• Description of the task: Transcribe the records below word for word, leaving every picture out.

• Data records:
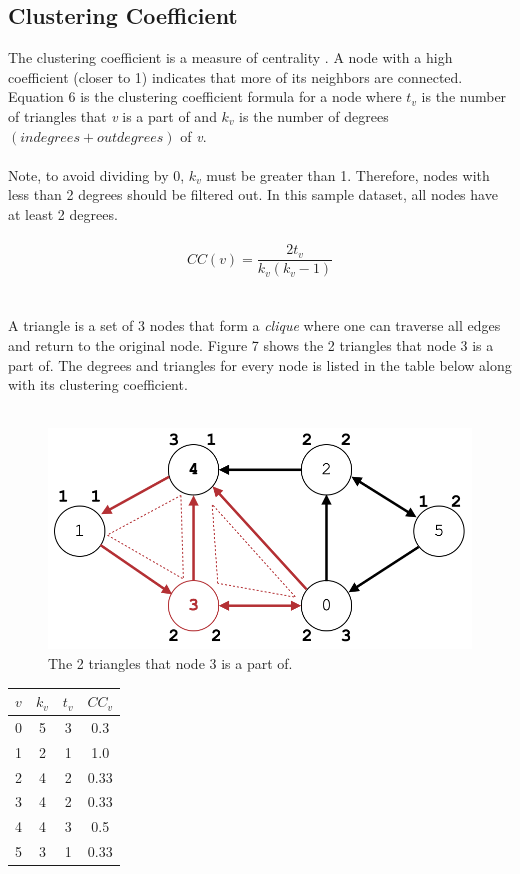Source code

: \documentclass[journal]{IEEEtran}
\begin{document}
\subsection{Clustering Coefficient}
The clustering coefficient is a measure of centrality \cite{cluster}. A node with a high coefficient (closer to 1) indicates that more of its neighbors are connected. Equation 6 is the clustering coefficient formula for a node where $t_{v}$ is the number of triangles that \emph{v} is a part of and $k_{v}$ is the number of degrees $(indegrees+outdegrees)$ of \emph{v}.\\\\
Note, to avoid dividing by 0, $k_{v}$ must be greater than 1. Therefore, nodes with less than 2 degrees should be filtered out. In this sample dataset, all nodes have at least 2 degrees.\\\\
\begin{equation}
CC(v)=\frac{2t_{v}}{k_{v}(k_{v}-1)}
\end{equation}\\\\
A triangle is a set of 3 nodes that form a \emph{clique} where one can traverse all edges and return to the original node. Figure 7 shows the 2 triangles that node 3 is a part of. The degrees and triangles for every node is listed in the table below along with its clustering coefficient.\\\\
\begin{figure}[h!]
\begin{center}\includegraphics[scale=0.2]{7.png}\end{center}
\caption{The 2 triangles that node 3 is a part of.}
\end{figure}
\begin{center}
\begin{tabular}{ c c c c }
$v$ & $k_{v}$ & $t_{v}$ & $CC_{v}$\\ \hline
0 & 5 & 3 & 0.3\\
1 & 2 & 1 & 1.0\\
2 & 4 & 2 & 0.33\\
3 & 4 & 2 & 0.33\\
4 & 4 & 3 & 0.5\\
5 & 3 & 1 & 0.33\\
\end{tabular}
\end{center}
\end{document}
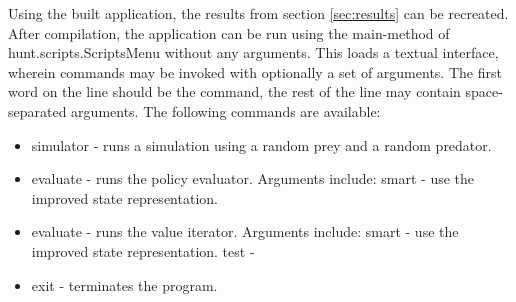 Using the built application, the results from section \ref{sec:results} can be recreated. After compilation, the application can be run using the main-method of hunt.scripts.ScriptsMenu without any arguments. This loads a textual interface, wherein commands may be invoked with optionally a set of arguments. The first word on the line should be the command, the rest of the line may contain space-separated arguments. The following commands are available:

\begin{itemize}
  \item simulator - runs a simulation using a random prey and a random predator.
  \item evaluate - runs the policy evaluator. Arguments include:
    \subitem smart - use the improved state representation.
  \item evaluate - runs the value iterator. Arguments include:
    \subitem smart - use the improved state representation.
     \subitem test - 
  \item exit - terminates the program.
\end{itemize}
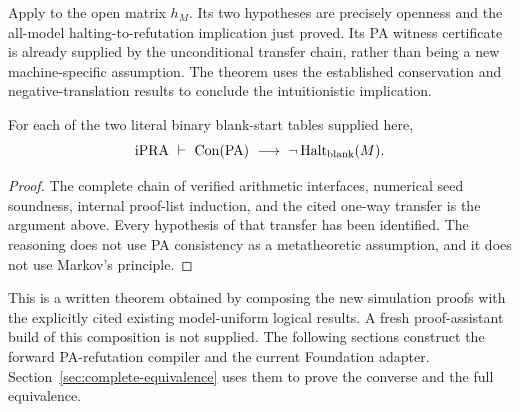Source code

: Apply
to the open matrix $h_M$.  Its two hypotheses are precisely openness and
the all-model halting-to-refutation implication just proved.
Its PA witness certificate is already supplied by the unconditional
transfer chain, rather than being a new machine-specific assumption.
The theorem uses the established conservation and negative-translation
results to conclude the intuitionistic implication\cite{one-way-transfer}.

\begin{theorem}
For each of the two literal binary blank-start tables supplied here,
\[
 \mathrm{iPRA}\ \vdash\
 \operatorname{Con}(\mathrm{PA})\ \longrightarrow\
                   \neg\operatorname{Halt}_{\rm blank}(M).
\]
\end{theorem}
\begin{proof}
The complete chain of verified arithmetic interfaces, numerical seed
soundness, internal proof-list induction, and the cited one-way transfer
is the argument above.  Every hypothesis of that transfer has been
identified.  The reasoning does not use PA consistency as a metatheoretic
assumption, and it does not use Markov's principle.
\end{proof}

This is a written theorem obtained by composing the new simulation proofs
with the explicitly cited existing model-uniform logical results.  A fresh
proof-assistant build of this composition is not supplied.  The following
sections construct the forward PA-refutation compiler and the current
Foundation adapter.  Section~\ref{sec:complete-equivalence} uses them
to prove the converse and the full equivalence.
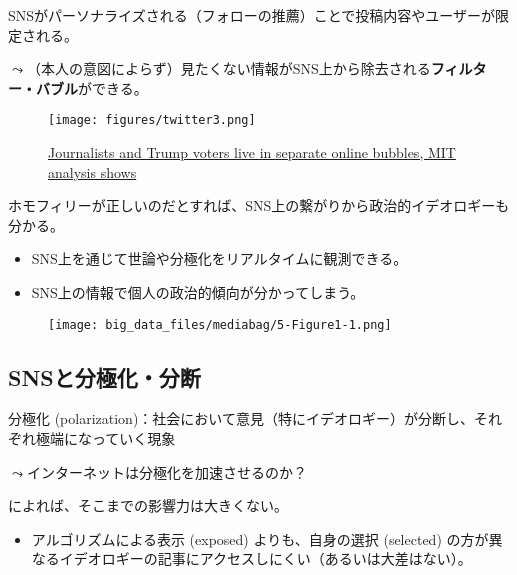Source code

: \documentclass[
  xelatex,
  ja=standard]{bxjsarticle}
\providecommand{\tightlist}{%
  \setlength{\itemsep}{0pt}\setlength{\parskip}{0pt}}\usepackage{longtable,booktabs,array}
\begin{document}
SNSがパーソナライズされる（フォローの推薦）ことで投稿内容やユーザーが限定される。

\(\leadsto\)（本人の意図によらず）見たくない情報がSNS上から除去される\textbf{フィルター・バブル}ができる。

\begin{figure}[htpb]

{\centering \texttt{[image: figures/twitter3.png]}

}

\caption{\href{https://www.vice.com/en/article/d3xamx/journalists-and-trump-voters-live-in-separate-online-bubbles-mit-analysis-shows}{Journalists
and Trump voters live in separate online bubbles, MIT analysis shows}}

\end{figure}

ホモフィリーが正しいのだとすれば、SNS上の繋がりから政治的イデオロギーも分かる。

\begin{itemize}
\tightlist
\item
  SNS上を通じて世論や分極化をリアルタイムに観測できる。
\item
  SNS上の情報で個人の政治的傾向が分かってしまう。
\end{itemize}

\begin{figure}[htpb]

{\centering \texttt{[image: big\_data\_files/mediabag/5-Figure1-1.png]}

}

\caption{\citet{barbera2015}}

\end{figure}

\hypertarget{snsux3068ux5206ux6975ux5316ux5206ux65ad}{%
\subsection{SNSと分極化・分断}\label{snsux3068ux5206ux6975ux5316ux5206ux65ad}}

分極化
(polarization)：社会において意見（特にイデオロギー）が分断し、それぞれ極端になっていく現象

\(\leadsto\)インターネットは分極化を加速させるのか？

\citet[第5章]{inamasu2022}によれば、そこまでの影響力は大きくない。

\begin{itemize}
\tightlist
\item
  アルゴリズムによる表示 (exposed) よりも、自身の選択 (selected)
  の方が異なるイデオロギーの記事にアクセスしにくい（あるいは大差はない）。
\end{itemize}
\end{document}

• Answer section:
Source code

: \documentclass[journal]{IEEEtran}
\begin{document}
\subsection{Clustering Coefficient}
The clustering coefficient is a measure of centrality \cite{cluster}. A node with a high coefficient (closer to 1) indicates that more of its neighbors are connected. Equation 6 is the clustering coefficient formula for a node where $t_{v}$ is the number of triangles that \emph{v} is a part of and $k_{v}$ is the number of degrees $(indegrees+outdegrees)$ of \emph{v}.\\\\
Note, to avoid dividing by 0, $k_{v}$ must be greater than 1. Therefore, nodes with less than 2 degrees should be filtered out. In this sample dataset, all nodes have at least 2 degrees.\\\\
\begin{equation}
CC(v)=\frac{2t_{v}}{k_{v}(k_{v}-1)}
\end{equation}\\\\
A triangle is a set of 3 nodes that form a \emph{clique} where one can traverse all edges and return to the original node. Figure 7 shows the 2 triangles that node 3 is a part of. The degrees and triangles for every node is listed in the table below along with its clustering coefficient.\\\\
\begin{figure}[h!]
\begin{center}\includegraphics[scale=0.2]{7.png}\end{center}
\caption{The 2 triangles that node 3 is a part of.}
\end{figure}
\begin{center}
\begin{tabular}{ c c c c }
$v$ & $k_{v}$ & $t_{v}$ & $CC_{v}$\\ \hline
0 & 5 & 3 & 0.3\\
1 & 2 & 1 & 1.0\\
2 & 4 & 2 & 0.33\\
3 & 4 & 2 & 0.33\\
4 & 4 & 3 & 0.5\\
5 & 3 & 1 & 0.33\\
\end{tabular}
\end{center}
\end{document}
 Using the built application, the results from section \ref{sec:results} can be recreated. After compilation, the application can be run using the main-method of hunt.scripts.ScriptsMenu without any arguments. This loads a textual interface, wherein commands may be invoked with optionally a set of arguments. The first word on the line should be the command, the rest of the line may contain space-separated arguments. The following commands are available:

\begin{itemize}
  \item simulator - runs a simulation using a random prey and a random predator.
  \item evaluate - runs the policy evaluator. Arguments include:
    \subitem smart - use the improved state representation.
  \item evaluate - runs the value iterator. Arguments include:
    \subitem smart - use the improved state representation.
     \subitem test - 
  \item exit - terminates the program.
\end{itemize}
Source code

: Apply
to the open matrix $h_M$.  Its two hypotheses are precisely openness and
the all-model halting-to-refutation implication just proved.
Its PA witness certificate is already supplied by the unconditional
transfer chain, rather than being a new machine-specific assumption.
The theorem uses the established conservation and negative-translation
results to conclude the intuitionistic implication\cite{one-way-transfer}.

\begin{theorem}
For each of the two literal binary blank-start tables supplied here,
\[
 \mathrm{iPRA}\ \vdash\
 \operatorname{Con}(\mathrm{PA})\ \longrightarrow\
                   \neg\operatorname{Halt}_{\rm blank}(M).
\]
\end{theorem}
\begin{proof}
The complete chain of verified arithmetic interfaces, numerical seed
soundness, internal proof-list induction, and the cited one-way transfer
is the argument above.  Every hypothesis of that transfer has been
identified.  The reasoning does not use PA consistency as a metatheoretic
assumption, and it does not use Markov's principle.
\end{proof}

This is a written theorem obtained by composing the new simulation proofs
with the explicitly cited existing model-uniform logical results.  A fresh
proof-assistant build of this composition is not supplied.  The following
sections construct the forward PA-refutation compiler and the current
Foundation adapter.  Section~\ref{sec:complete-equivalence} uses them
to prove the converse and the full equivalence.
Source code

: \documentclass[
  xelatex,
  ja=standard]{bxjsarticle}
\providecommand{\tightlist}{%
  \setlength{\itemsep}{0pt}\setlength{\parskip}{0pt}}\usepackage{longtable,booktabs,array}
\begin{document}
SNSがパーソナライズされる（フォローの推薦）ことで投稿内容やユーザーが限定される。

\(\leadsto\)（本人の意図によらず）見たくない情報がSNS上から除去される\textbf{フィルター・バブル}ができる。

\begin{figure}[htpb]

{\centering \texttt{[image: figures/twitter3.png]}

}

\caption{\href{https://www.vice.com/en/article/d3xamx/journalists-and-trump-voters-live-in-separate-online-bubbles-mit-analysis-shows}{Journalists
and Trump voters live in separate online bubbles, MIT analysis shows}}

\end{figure}

ホモフィリーが正しいのだとすれば、SNS上の繋がりから政治的イデオロギーも分かる。

\begin{itemize}
\tightlist
\item
  SNS上を通じて世論や分極化をリアルタイムに観測できる。
\item
  SNS上の情報で個人の政治的傾向が分かってしまう。
\end{itemize}

\begin{figure}[htpb]

{\centering \texttt{[image: big\_data\_files/mediabag/5-Figure1-1.png]}

}

\caption{\citet{barbera2015}}

\end{figure}

\hypertarget{snsux3068ux5206ux6975ux5316ux5206ux65ad}{%
\subsection{SNSと分極化・分断}\label{snsux3068ux5206ux6975ux5316ux5206ux65ad}}

分極化
(polarization)：社会において意見（特にイデオロギー）が分断し、それぞれ極端になっていく現象

\(\leadsto\)インターネットは分極化を加速させるのか？

\citet[第5章]{inamasu2022}によれば、そこまでの影響力は大きくない。

\begin{itemize}
\tightlist
\item
  アルゴリズムによる表示 (exposed) よりも、自身の選択 (selected)
  の方が異なるイデオロギーの記事にアクセスしにくい（あるいは大差はない）。
\end{itemize}
\end{document}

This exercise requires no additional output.